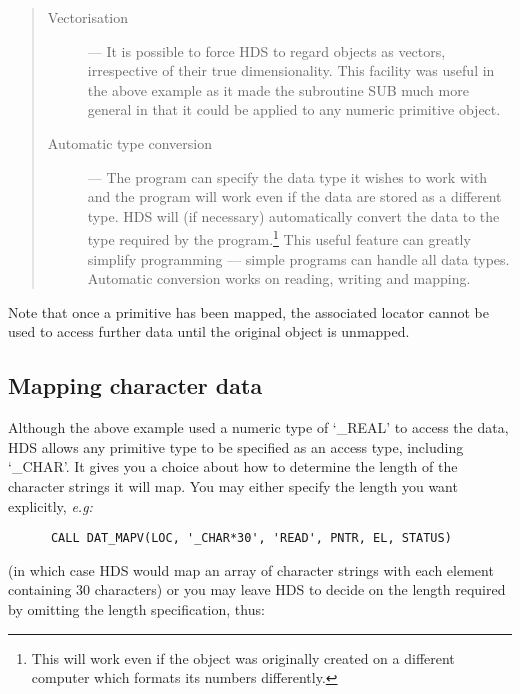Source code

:\begin{quote}
\begin{description}

\item [Vectorisation] ---
It is possible to force HDS to regard objects as vectors, irrespective of
their true dimensionality.
This facility was useful in the above example as it made the subroutine SUB
much more general in that it could be applied to any numeric primitive object. 

\item [Automatic type conversion] ---
The program can specify the data type it wishes to work with and the program
will work even if the data are stored as a different type.
HDS will (if necessary) automatically convert the data to the type required by
the program.\footnote{This will work even if the object was originally created
on a different computer which formats its numbers differently.}
This useful feature can greatly simplify programming --- simple programs can
handle all data types.
Automatic conversion works on reading, writing and mapping. 

\end{description}
\end{quote}

Note that once a primitive has been mapped, the associated locator cannot be
used to access further data until the original object is unmapped.

\subsection{Mapping character data}
\label{S_charmapping}

Although the above example used a numeric type of `\_REAL' to access the data,
HDS allows any primitive type to be specified as an access type, including
`\_CHAR'.
It gives you a choice about how to determine the length of the character
strings it will map.
You may either specify the length you want explicitly, {\em e.g:}

\begin{small}
\begin{verbatim}
      CALL DAT_MAPV(LOC, '_CHAR*30', 'READ', PNTR, EL, STATUS)
\end{verbatim}
\end{small}


(in which case HDS would map an array of character strings with each element 
containing 30 characters) or you may leave HDS to decide on the length
required by omitting the length specification, thus:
|---|
Transcribe each of the records above precisely, with no pictures in the copy.

Source code

:\begin{quote}
\begin{description}

\item [Vectorisation] ---
It is possible to force HDS to regard objects as vectors, irrespective of
their true dimensionality.
This facility was useful in the above example as it made the subroutine SUB
much more general in that it could be applied to any numeric primitive object. 

\item [Automatic type conversion] ---
The program can specify the data type it wishes to work with and the program
will work even if the data are stored as a different type.
HDS will (if necessary) automatically convert the data to the type required by
the program.\footnote{This will work even if the object was originally created
on a different computer which formats its numbers differently.}
This useful feature can greatly simplify programming --- simple programs can
handle all data types.
Automatic conversion works on reading, writing and mapping. 

\end{description}
\end{quote}

Note that once a primitive has been mapped, the associated locator cannot be
used to access further data until the original object is unmapped.

\subsection{Mapping character data}
\label{S_charmapping}

Although the above example used a numeric type of `\_REAL' to access the data,
HDS allows any primitive type to be specified as an access type, including
`\_CHAR'.
It gives you a choice about how to determine the length of the character
strings it will map.
You may either specify the length you want explicitly, {\em e.g:}

\begin{small}
\begin{verbatim}
      CALL DAT_MAPV(LOC, '_CHAR*30', 'READ', PNTR, EL, STATUS)
\end{verbatim}
\end{small}


(in which case HDS would map an array of character strings with each element 
containing 30 characters) or you may leave HDS to decide on the length
required by omitting the length specification, thus:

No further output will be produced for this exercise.